5.2. Manipulation Check and Direct-Effect Analysis for Homophonic Pun Rhetoric by Green Brands

Manipulation Check for Homophonic Pun Rhetoric: First, the group variable was dummy coded (homophonic pun rhetoric group = 1; control group = 0). An independent samples t-test was conducted with the manipulation check item (“This advertisement used a homophonic pun strategy”) as the dependent variable. Results showed that participants in the homophonic pun group reported significantly higher agreement compared to those in the control group (Mhomophonic pun = 6.07, SD = 0.79 vs. Mcontrol group = 2.96, SD = 1.33; t (398) = 28.397, p < 0.001). These results indicate that the manipulation of the homophonic pun rhetoric was successful.
Direct Effect of Green Brand Homophonic Pun Rhetoric on Green Purchase Intentions: First, the group variable was dummy coded (homophonic pun rhetoric group = 1; control group = 0). A one-way ANOVA was conducted with green purchase intentions as the dependent variable. Results revealed a significant difference in green purchase intentions based on the rhetorical strategy. Participants exposed to homophonic pun rhetoric reported significantly higher purchase intentions compared to those exposed to control group (Mhomophonic pun = 4.20, SD = 1.31 vs. Mcontrol group = 3.55, SD = 1.33; F (2, 398) = 24.323, p < 0.001). These findings suggest that, compared to non-pun rhetoric, homophonic pun rhetoric is more effective in stimulating consumers’ green purchase intentions.

5.3. Mediation Analysis

Study 2: Experimental data were collected via the Credamo platform using light bulbs (a common household product) as the stimulus to examine the effect of homophonic pun rhetoric by green brands on consumers’ green purchase intentions and the mediating role of affiliative humor. Results from an independent samples t-test showed that participants exposed to the homophonic pun rhetoric reported significantly stronger affiliative humor responses than those in the control group (Mhomophonic pun = 4.045, SD = 1.269 vs. Mcontrol group = 2.745, SD = 1.089; t (398) = 10.992, p < 0.001).
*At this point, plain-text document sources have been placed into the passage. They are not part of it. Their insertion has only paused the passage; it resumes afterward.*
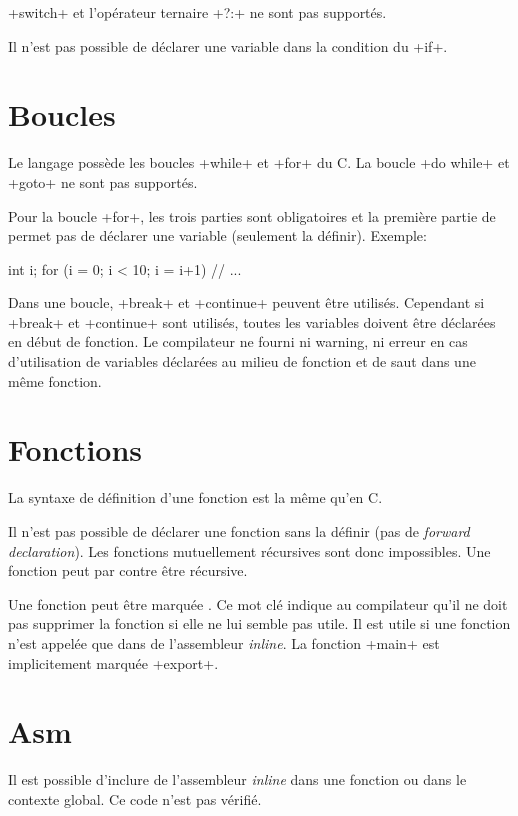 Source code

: \documentclass[a4paper]{article}
\begin{document}
    \imoc+switch+ et l'opérateur ternaire \imoc+?:+ ne sont pas supportés.

    Il n'est pas possible de déclarer une variable dans la condition du
    \imoc+if+.

  \section{Boucles}
    Le langage possède les boucles \imoc+while+ et \imoc+for+ du C. La boucle
    \imoc+do {} while+ et \imoc+goto+ ne sont pas supportés.

    Pour la boucle \imoc+for+, les trois parties sont obligatoires et la
    première partie de permet pas de déclarer une variable (seulement la
    définir). Exemple:

    \begin{moc}
int i;
for (i = 0; i < 10; i = i+1) {
    // ...
}
    \end{moc}

    Dans une boucle, \imoc+break+ et \imoc+continue+ peuvent être utilisés.
    Cependant si \imoc+break+ et \imoc+continue+ sont utilisés, toutes les
    variables doivent être déclarées en début de fonction. Le compilateur ne
    fourni ni warning, ni erreur en cas d'utilisation de variables déclarées au
    milieu de fonction et de saut dans une même fonction.

  \section{Fonctions}
    La syntaxe de définition d'une fonction est la même qu'en C.

    Il n'est pas possible de déclarer une fonction sans la définir (pas de
    \emph{forward declaration}). Les fonctions mutuellement récursives sont donc
    impossibles. Une fonction peut par contre être récursive.

    Une fonction peut être marquée . Ce mot clé indique au
    compilateur qu'il ne doit pas supprimer la fonction si elle ne lui semble
    pas utile. Il est utile si une fonction n'est appelée que dans de
    l'assembleur \emph{inline}. La fonction \imoc+main+ est implicitement
    marquée \imoc+export+.

  \section{Asm}
    Il est possible d'inclure de l'assembleur \emph{inline} dans une fonction ou
    dans le contexte global. Ce code n'est pas vérifié.
\end{document}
Regression analysis further revealed that affiliative humor had a significant positive effect on green purchase intentions (β = 0.482, t = 7.210, p < 0.001).
Following the bootstrap mediation analysis procedure (Model 4), green purchase intention was set as the dependent variable, homophonic pun rhetoric (homophonic pun group = 1; control group = 0) as the independent variable, and affiliative humor as the mediator. The indirect effect through affiliative humor was 0.289, with a 95% confidence interval of (LLCI = 0.097, ULCI = 0.494), excluding zero, indicating a significant mediation effect.
Moreover, after controlling for affiliative humor, the direct effect of homophonic pun rhetoric on green purchase intentions remained significant (effect = 0.361, p = 0.017, LLCI = 0.064, ULCI = 0.658).
These results confirm the mediating role of affiliative humor and support H2; the mediation model is depicted in Figure 5.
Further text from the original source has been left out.